DATA FOR REVIEW
■ ■ ■ ■ ■
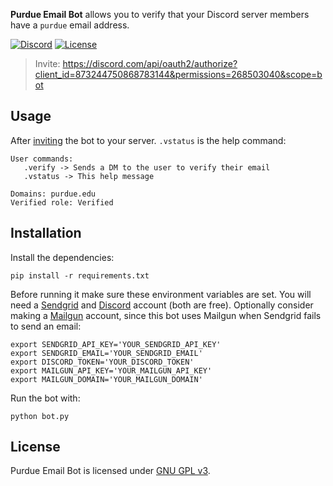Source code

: **Purdue Email Bot** allows you to verify that your Discord server members have a `purdue` email address.

[![Discord](https://img.shields.io/discord/868977679590883420)](https://discord.gg/xPJfDaztvS) [![License](https://img.shields.io/badge/license-GPL-brightgreen)](LICENSE)

> Invite: https://discord.com/api/oauth2/authorize?client_id=873244750868783144&permissions=268503040&scope=bot

## Usage

After [inviting](https://discord.com/api/oauth2/authorize?client_id=873244750868783144&permissions=268503040&scope=bot) the bot to your server. `.vstatus` is the help command:

```
User commands:
   .verify -> Sends a DM to the user to verify their email
   .vstatus -> This help message

Domains: purdue.edu
Verified role: Verified
```

## Installation

Install the dependencies:

```
pip install -r requirements.txt
```

Before running it make sure these environment variables are set. You will need a [Sendgrid](https://sendgrid.com/docs/for-developers/sending-email/api-getting-started/) and [Discord](https://discordpy.readthedocs.io/en/latest/discord.html#discord-intro) account (both are free). Optionally consider making a [Mailgun](https://documentation.mailgun.com/en/latest/quickstart-sending.html#how-to-start-sending-email) account, since this bot uses Mailgun when Sendgrid fails to send an email:

```
export SENDGRID_API_KEY='YOUR_SENDGRID_API_KEY'
export SENDGRID_EMAIL='YOUR_SENDGRID_EMAIL'
export DISCORD_TOKEN='YOUR_DISCORD_TOKEN'
export MAILGUN_API_KEY='YOUR_MAILGUN_API_KEY'
export MAILGUN_DOMAIN='YOUR_MAILGUN_DOMAIN'
```

Run the bot with:

```
python bot.py
```

## License

Purdue Email Bot is licensed under [GNU GPL v3](LICENSE).
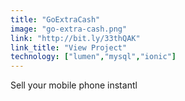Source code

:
 ```yaml
---
title: "GoExtraCash"
image: "go-extra-cash.png"
link: "http://bit.ly/33thQAK"
link_title: "View Project"
technology: ["lumen","mysql","ionic"]
---
```

Sell your mobile phone instantl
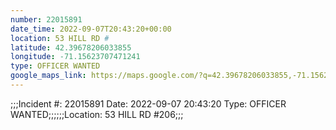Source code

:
 ```yaml
---
number: 22015891
date_time: 2022-09-07T20:43:20+00:00
location: 53 HILL RD #
latitude: 42.39678206033855
longitude: -71.15623707471241
type: OFFICER WANTED
google_maps_link: https://maps.google.com/?q=42.39678206033855,-71.15623707471241
---
```


;;;Incident #: 22015891  Date: 2022-09-07 20:43:20   Type: OFFICER WANTED;;;;;;Location: 53 HILL RD #206;;;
■ ■ ■ ■ ■
WHAT YOU HAVE TO DO
The expected output is the exact run of lines from the first line of the material above through the line that contains "bot to your", minus any pictures.

TASK RESPONSE
Source code

: **Purdue Email Bot** allows you to verify that your Discord server members have a `purdue` email address.

[![Discord](https://img.shields.io/discord/868977679590883420)](https://discord.gg/xPJfDaztvS) [![License](https://img.shields.io/badge/license-GPL-brightgreen)](LICENSE)

> Invite: https://discord.com/api/oauth2/authorize?client_id=873244750868783144&permissions=268503040&scope=bot

## Usage

After [inviting](https://discord.com/api/oauth2/authorize?client_id=873244750868783144&permissions=268503040&scope=bot) the bot to your server. `.vstatus` is the help command:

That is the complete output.